Williams: Well, most of the Founders of America were Christians. There were radicals, to be sure. But there was much more consensus back then on what human nature is—on monotheism, broadly speaking, but really Christianity as well. Of course, Maryland was a bunch of Catholics who wanted their own place. . . . . There was a moral consensus, even if they lived up to it imperfectly, embodied in our constitutional culture. We’ve lost that. If we disagree that human biology is a good guide to male- and femaleness, we’re a long way from the consensus of the founding.
Green: Do you think America can hang together in 2021 without Christianity at its core?
Williams: I’m ambivalent about that question. I think it would be bad for America if that longtime Christian core disintegrated. The Founders were pretty unanimous, with Washington leading the way, that the Constitution is really only fit for a Christian people.
Williams: The ideal endgame would be to effect a realignment of our politics and take control of all three branches of government for a generation or two. The goal would not be the reconquest of blue America but rather the restoration of the constitutional regime that we think has been lost.

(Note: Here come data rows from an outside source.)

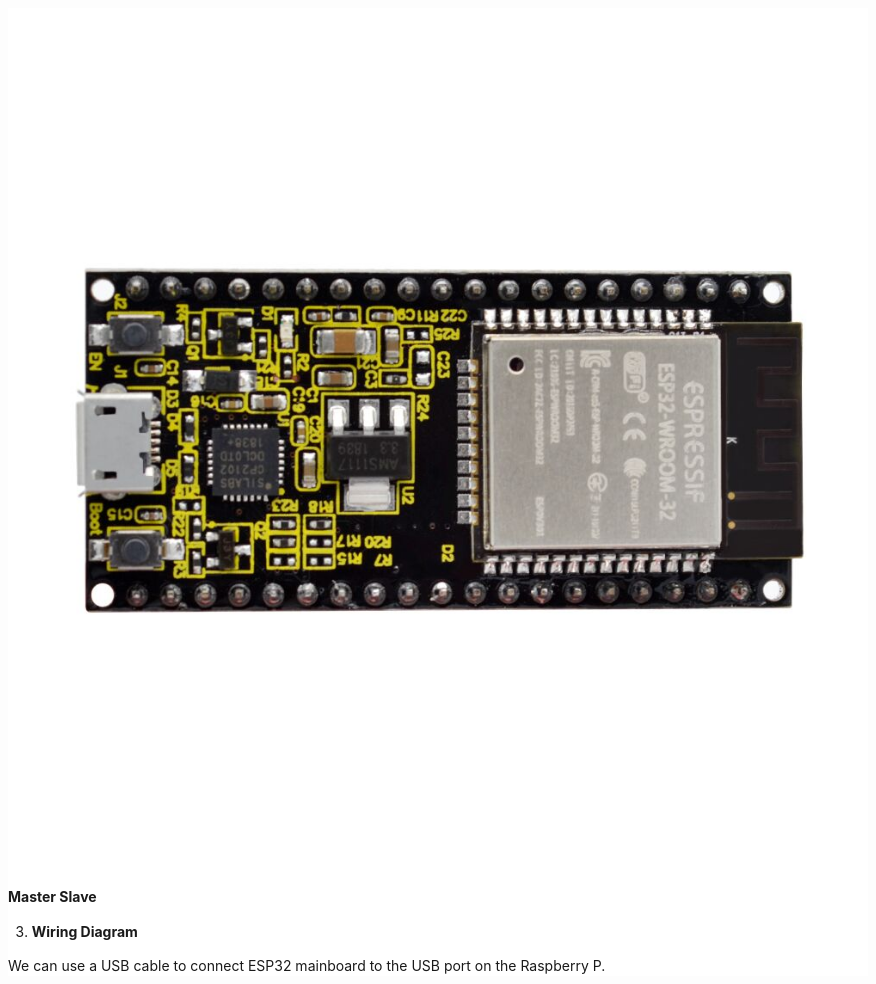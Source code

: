 ![](/media/53f17b0de2d98d4714e8fe9043a346ca.jpeg)

**Master Slave**

3.  **Wiring Diagram**

We can use a USB cable to connect ESP32 mainboard to the USB port on the
Raspberry P.
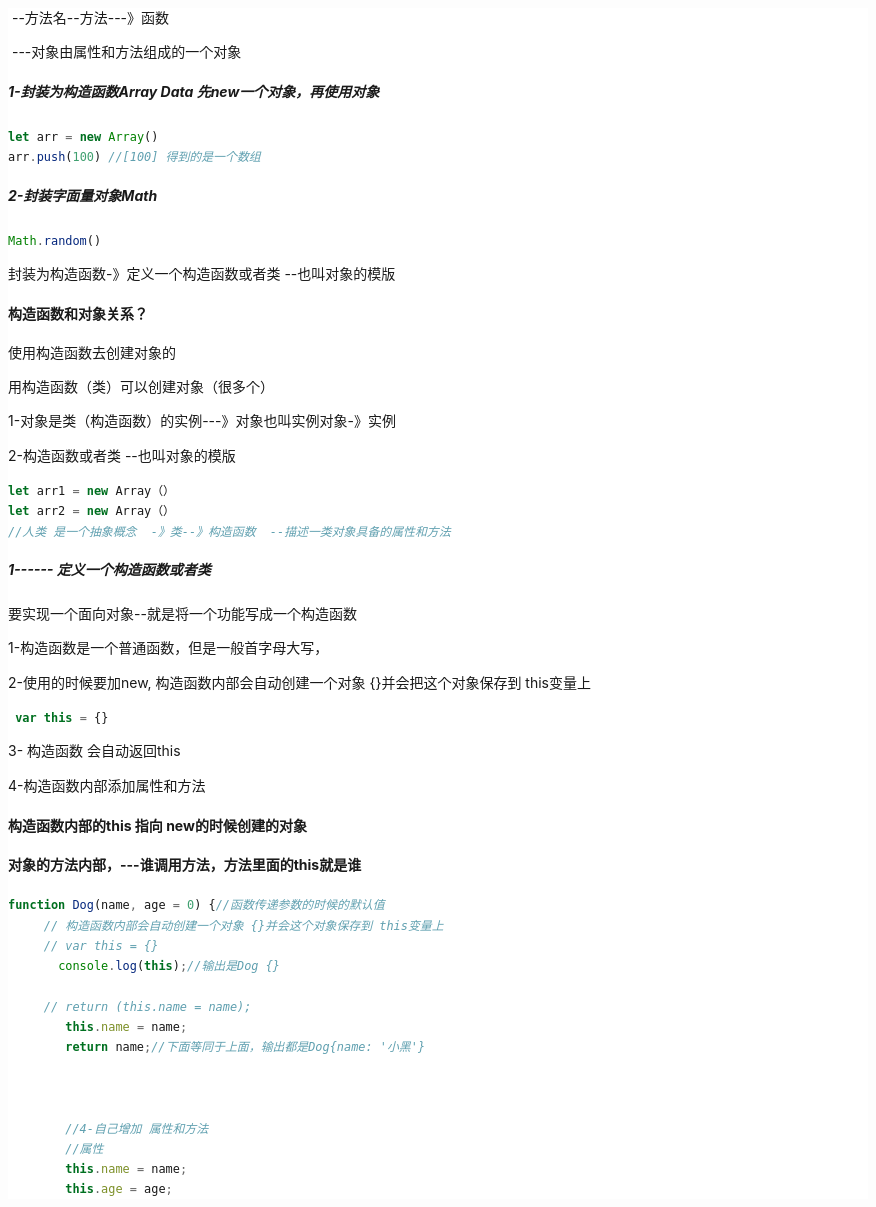 ​                     --方法名--方法---》函数  

​              ---对象由属性和方法组成的一个对象

##### 1-封装为构造函数Array Data   先new一个对象，再使用对象

```JavaScript
let arr = new Array()
arr.push(100) //[100] 得到的是一个数组
```

#####  2-封装字面量对象Math 

```JavaScript
Math.random()
```

 封装为构造函数-》定义一个构造函数或者类  --也叫对象的模版



#### 构造函数和对象关系？

使用构造函数去创建对象的

 用构造函数（类）可以创建对象（很多个）

 1-对象是类（构造函数）的实例---》对象也叫实例对象-》实例

 2-构造函数或者类  --也叫对象的模版

```javascript
let arr1 = new Array（）      
let arr2 = new Array（）  
//人类 是一个抽象概念  -》类--》构造函数  --描述一类对象具备的属性和方法
```



##### 1------ 定义一个构造函数或者类

要实现一个面向对象--就是将一个功能写成一个构造函数

1-构造函数是一个普通函数，但是一般首字母大写，

 2-使用的时候要加new, 构造函数内部会自动创建一个对象 {}并会把这个对象保存到 this变量上

```javascript
 var this = {}
```

 3- 构造函数 会自动返回this  

4-构造函数内部添加属性和方法

#### 构造函数内部的this 指向 new的时候创建的对象

#### 对象的方法内部，---谁调用方法，方法里面的this就是谁

```javascript
function Dog(name, age = 0) {//函数传递参数的时候的默认值
     // 构造函数内部会自动创建一个对象 {}并会这个对象保存到 this变量上
     // var this = {}
       console.log(this);//输出是Dog {}
    
     // return (this.name = name);
        this.name = name;
        return name;//下面等同于上面，输出都是Dog{name: '小黑'}
    
    
        
        //4-自己增加 属性和方法
        //属性
        this.name = name;
        this.age = age;
```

Green: Republicans have not won the popular vote in a presidential election in several decades. Do you worry about a project of minority rule—trying to assert your vision upon a country where many, many people do not agree with even your basic premises about what the American republic should look like?
Williams: I reject the premise that just because the popular vote isn’t won, you don’t possess a constitutional majority. We have an Electoral College system for a reason.
Green: Do you feel like there is a hopeful future for America, or do you think we are headed toward some sort of generationally defining conflict that could potentially be violent?
Williams: I worry about such a conflict. The Civil War was terrible. It should be the thing we try to avoid almost at all costs.